Improving usability of wiki post editing?


(Diogocsc) #1

I would like to reopen Making it clearer how to edit a wiki post, but didn’t know how, so added this new post.

So, I’ve just asked a friend to open this post I wrote, sending her a direct link: What are the things that need to be addressed to effectively feed Love and Peace thoughts and actions into America’s presidency ? - Spreading Love - Dialogue to test how easy she would find to understand the text and edit it.

I just wanted that anyone - even non-used to forum users - coming to my forum could edit this.

She started by double-clicking my text to try to edit it. She couldn’t.
It was not clear (for her, through my eyes) she needed to register. She spent a while trying to write on the post, and I just said she needed to.
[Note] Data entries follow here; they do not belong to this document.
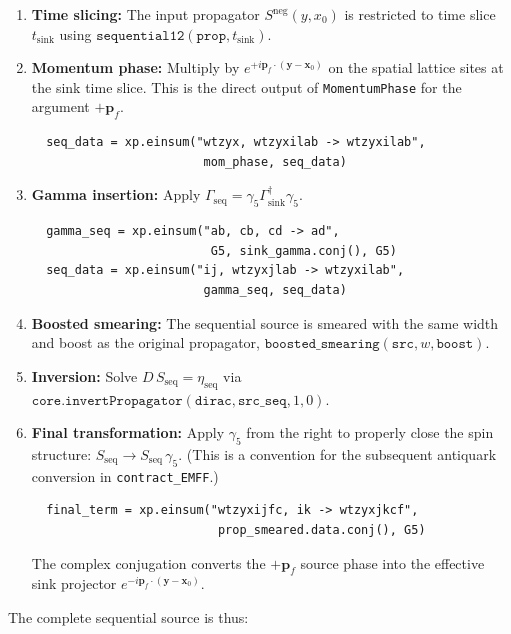\documentclass[11pt,a4paper]{article}
\newcommand{\gfive}{\gamma_5}
\newcommand{\gsink}{\Gamma_{\text{sink}}}
\newcommand{\gseq}{\Gamma_{\text{seq}}}
\newcommand{\Sseq}{S_{\text{seq}}}
\newcommand{\etaseq}{\eta_{\text{seq}}}
\begin{document}
\begin{enumerate}[nosep]
  \item \textbf{Time slicing:} The input propagator \(S^{\text{neg}}(y, x_0)\)
        is restricted to time slice \(t_{\text{sink}}\) using
        \(\texttt{sequential12}(\texttt{prop}, t_{\text{sink}})\).
  \item \textbf{Momentum phase:} Multiply by
        \(e^{+i\mathbf{p}_f\cdot(\mathbf{y}-\mathbf{x}_0)}\) on the
        spatial lattice sites at the sink time slice.  This is the direct
        output of \texttt{MomentumPhase} for the argument \(+\mathbf p_f\).
        \begin{verbatim}
  seq_data = xp.einsum("wtzyx, wtzyxilab -> wtzyxilab",
                        mom_phase, seq_data)
        \end{verbatim}
  \item \textbf{Gamma insertion:} Apply \(\gseq = \gfive \gsink^\dagger \gfive\).
        \begin{verbatim}
  gamma_seq = xp.einsum("ab, cb, cd -> ad",
                         G5, sink_gamma.conj(), G5)
  seq_data = xp.einsum("ij, wtzyxjlab -> wtzyxilab",
                        gamma_seq, seq_data)
        \end{verbatim}
  \item \textbf{Boosted smearing:} The sequential source is smeared with the
        same width and boost as the original propagator,
        \(\texttt{boosted\_smearing}(\texttt{src}, w, \texttt{boost})\).
  \item \textbf{Inversion:} Solve \(D \, \Sseq = \etaseq\) via
        \(\texttt{core.invertPropagator}(\texttt{dirac}, \texttt{src\_seq}, 1, 0)\).
  \item \textbf{Final transformation:} Apply \(\gfive\) from the right to
        properly close the spin structure:
        \(\Sseq \to \Sseq \, \gfive\).  (This is a convention for the subsequent
        antiquark conversion in \texttt{contract\_EMFF}.)
        \begin{verbatim}
  final_term = xp.einsum("wtzyxijfc, ik -> wtzyxjkcf",
                          prop_smeared.data.conj(), G5)
        \end{verbatim}
        The complex conjugation converts the \(+\mathbf p_f\) source phase
        into the effective sink projector
        \(e^{-i\mathbf p_f\cdot(\mathbf y-\mathbf x_0)}\).
\end{enumerate}

The complete sequential source is thus:
\end{document}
She only realized how to register when she clicked Post a reply and the login window appeared (which she did reluctantly and after I requesting so, as I had written in the text for people to change text in specific places).

Ok, so, she logged in - perfect, read that an email was sent, activated the account - very nice and flowing.

And then she went back to the post and tried again to double-click it…
Meanwhile I was checking if the admin parameters I had set for a user to edit a wiki post would send some intuitive warning… Eventually they did, though we found the pencil edit icon before that, and after clicking the three dots icon.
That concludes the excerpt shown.